Other assets of this production include the use of a military uniform for Stankar, Lina's father, which makes the duel between him and his daughter's seducer, Raffaele, more threatening and increases the sense of a soldier's wounded pride; a very malevolent staging of Stiffelio's near-punishment of Raffaele - he is literally on the brink of stabbing Raffaele to death when the sound of the chorus comes in from the church; and a general control of the wayward gestures that sometimes spoil stagings of Italian opera: Del Monaco makes sure the singers largely keep control of their arms and hands unless the action calls for it.

Matching this careful but thrilling approach is a musical performance of intensity and detail under the direction of James Levine. Not to everyone's taste in some of the repertoire he undertakes, and perhaps not inspiring to watch when he is conducting an off-stage organ in the scene change before the finale, Levine is nevertheless at his best in this performance. Tempi are sensibly judged - not least in the rousing account of the Sinfonia, which he takes at a more realistic speed than did Mark Elder on the first night of the recent Covent Garden revival - and he has the ability both to unleash and restrain the orchestra, depending on what is appropriate for the vocal and theatrical situation.

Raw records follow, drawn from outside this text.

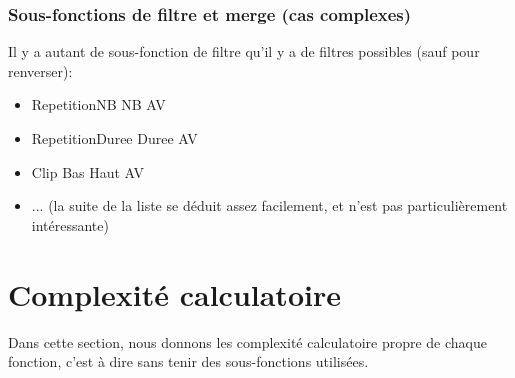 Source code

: \documentclass[12pt,a4paper]{article}
\begin{document}
\subsubsection{Sous-fonctions de filtre et merge (cas complexes)}
Il y a autant de sous-fonction de filtre qu'il y a de filtres possibles (sauf pour renverser):
\begin{itemize}
	\item  {RepetitionNB NB AV}
	\item {RepetitionDuree Duree AV}
	\item {Clip Bas Haut AV}
	\item ... (la suite de la liste se déduit assez facilement, et n'est pas particulièrement intéressante)
\end{itemize}

\section{Complexité calculatoire}
Dans cette section, nous donnons les complexité calculatoire
propre de chaque fonction, c'est à dire sans tenir des sous-fonctions
utilisées.
\end{document}

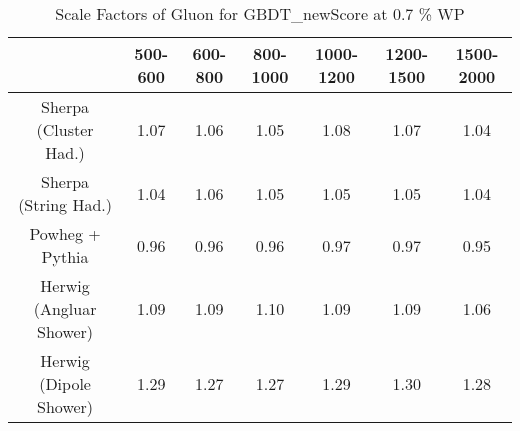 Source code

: \begin{table}
\centering
\caption{Scale Factors of Gluon for GBDT_newScore at 0.7 \% WP}
\label{tab:SF_MC_GBDT_newScore_0.7_Gluon}
\begin{tabular}{ccccccc}
\toprule
{} &  500-600 &  600-800 &  800-1000 &  1000-1200 &  1200-1500 &  1500-2000 \\
\midrule
Sherpa (Cluster Had.)   &     1.07 &     1.06 &      1.05 &       1.08 &       1.07 &       1.04 \\
Sherpa (String Had.)    &     1.04 &     1.06 &      1.05 &       1.05 &       1.05 &       1.04 \\
Powheg + Pythia         &     0.96 &     0.96 &      0.96 &       0.97 &       0.97 &       0.95 \\
Herwig (Angluar Shower) &     1.09 &     1.09 &      1.10 &       1.09 &       1.09 &       1.06 \\
Herwig (Dipole Shower)  &     1.29 &     1.27 &      1.27 &       1.29 &       1.30 &       1.28 \\
\bottomrule
\end{tabular}
\end{table}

Yet the hero of the performance is Plącido Domingo as Stiffelio. When this singer was at his height, as he was in this performance from 1993, nobody on earth could match his ideal combination of inherent vocal and physical splendour, unerring dramatic instinct and intelligent musicality. His tone is firm even in the opening song of the voga (boatman); he confronts his wife in the second numbers of the first and third acts with the same intensity that he once brought to the role of Otello; and he paints the agony of this man of faith who is faced with either defending his honour or upholding the beliefs that he preaches, with the utmost realism. Anyone who saw him play the role at the Royal Opera House in 1995 and was disappointed by his slightly underwhelming vocal performance should not be put off from buying this DVD, which shows him at his best.

A surprise for me was just how dexterously Sharon Sweet negotiates the tricky part of Lina in this performance. She may not be the most physically lithe Lina in history, but her voice is in splendid condition. More than in any of the other renditions of the opera I have heard (including Catherine Malfitano both on DVD and in person), she is spot on with the intonation of the virtuosic passages she sings in her two arias, and she brings a dignity to the role that is most suitable for a minister's wife.

Meanwhile, Vladimir Chernov rages away as Stankar with huge stage presence and an elegant, noble tone. The first-act duet with Lina is excellent, but what really stands out is his deft delivery of the cabaletta to his Act Three aria. He sings of an overwhelming joy on discovering that the opportunity to avenge his daughter's honour has arisen, and as well as singing nimbly around Verdi's rapid melodic line, his acting captures exactly the crazed psyche of the character.

No less impressive are Paul Plishka's oppressive Jorg, Peter Riberi's sleazy Raffaele, and Charles Anthony and Margaret Lattimore's vocally secure performances as Lina's cousins.

The audience breaks into rapturous applause after the orchestral sinfonia and applauds almost every subsequent number with increasing enthusiasm. Suffice it to say that I'm on my feet in admiration, too.